[[ Material for the task open ]]

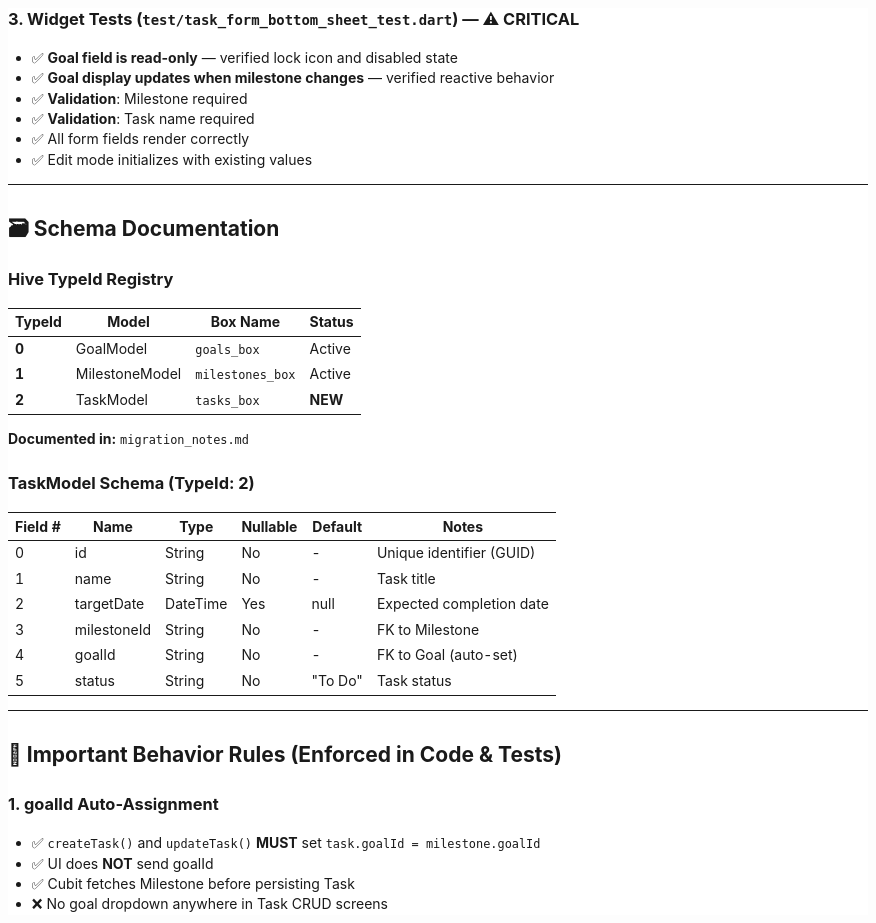 ### 3. **Widget Tests** (`test/task_form_bottom_sheet_test.dart`) — ⚠️ CRITICAL

- ✅ **Goal field is read-only** — verified lock icon and disabled state
- ✅ **Goal display updates when milestone changes** — verified reactive behavior
- ✅ **Validation**: Milestone required
- ✅ **Validation**: Task name required
- ✅ All form fields render correctly
- ✅ Edit mode initializes with existing values

---

## 🗃️ Schema Documentation

### Hive TypeId Registry

| TypeId | Model          | Box Name          | Status  |
|--------|----------------|-------------------|---------|
| **0**  | GoalModel      | `goals_box`       | Active  |
| **1**  | MilestoneModel | `milestones_box`  | Active  |
| **2**  | TaskModel      | `tasks_box`       | **NEW** |

**Documented in:** `migration_notes.md`

### TaskModel Schema (TypeId: 2)

| Field # | Name         | Type     | Nullable | Default   | Notes                           |
|---------|--------------|----------|----------|-----------|---------------------------------|
| 0       | id           | String   | No       | -         | Unique identifier (GUID)        |
| 1       | name         | String   | No       | -         | Task title                      |
| 2       | targetDate   | DateTime | Yes      | null      | Expected completion date        |
| 3       | milestoneId  | String   | No       | -         | FK to Milestone                 |
| 4       | goalId       | String   | No       | -         | FK to Goal (auto-set)           |
| 5       | status       | String   | No       | "To Do"   | Task status                     |

---

## 🚨 Important Behavior Rules (Enforced in Code & Tests)

### 1. **goalId Auto-Assignment**
- ✅ `createTask()` and `updateTask()` **MUST** set `task.goalId = milestone.goalId`
- ✅ UI does **NOT** send goalId
- ✅ Cubit fetches Milestone before persisting Task
- ❌ No goal dropdown anywhere in Task CRUD screens
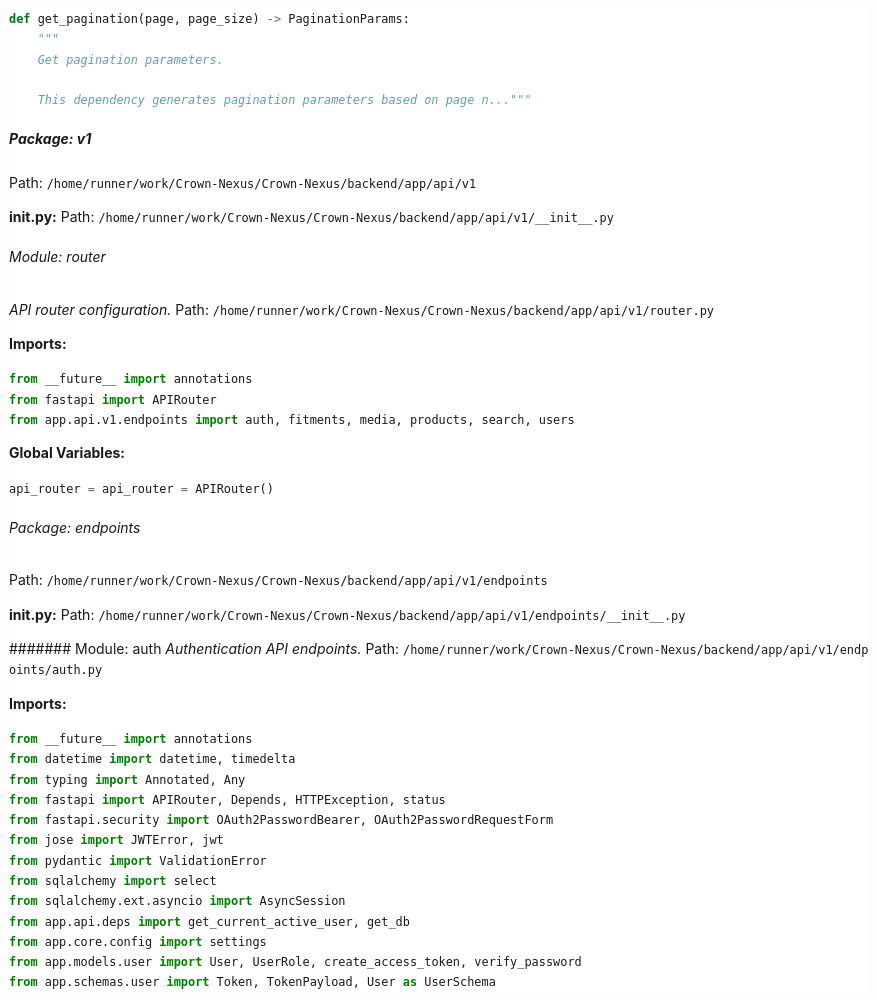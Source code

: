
```python
def get_pagination(page, page_size) -> PaginationParams:
    """
    Get pagination parameters.

    This dependency generates pagination parameters based on page n..."""
```

##### Package: v1
Path: `/home/runner/work/Crown-Nexus/Crown-Nexus/backend/app/api/v1`

**__init__.py:**
Path: `/home/runner/work/Crown-Nexus/Crown-Nexus/backend/app/api/v1/__init__.py`

###### Module: router
*API router configuration.*
Path: `/home/runner/work/Crown-Nexus/Crown-Nexus/backend/app/api/v1/router.py`

**Imports:**
```python
from __future__ import annotations
from fastapi import APIRouter
from app.api.v1.endpoints import auth, fitments, media, products, search, users
```

**Global Variables:**
```python
api_router = api_router = APIRouter()
```

###### Package: endpoints
Path: `/home/runner/work/Crown-Nexus/Crown-Nexus/backend/app/api/v1/endpoints`

**__init__.py:**
Path: `/home/runner/work/Crown-Nexus/Crown-Nexus/backend/app/api/v1/endpoints/__init__.py`

####### Module: auth
*Authentication API endpoints.*
Path: `/home/runner/work/Crown-Nexus/Crown-Nexus/backend/app/api/v1/endpoints/auth.py`

**Imports:**
```python
from __future__ import annotations
from datetime import datetime, timedelta
from typing import Annotated, Any
from fastapi import APIRouter, Depends, HTTPException, status
from fastapi.security import OAuth2PasswordBearer, OAuth2PasswordRequestForm
from jose import JWTError, jwt
from pydantic import ValidationError
from sqlalchemy import select
from sqlalchemy.ext.asyncio import AsyncSession
from app.api.deps import get_current_active_user, get_db
from app.core.config import settings
from app.models.user import User, UserRole, create_access_token, verify_password
from app.schemas.user import Token, TokenPayload, User as UserSchema
```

[[ Material for the task closed ]]

From the records above, copy each line that contains the word "parameters".

* _The answer_
    Get pagination parameters.
    This dependency generates pagination parameters based on page n..."""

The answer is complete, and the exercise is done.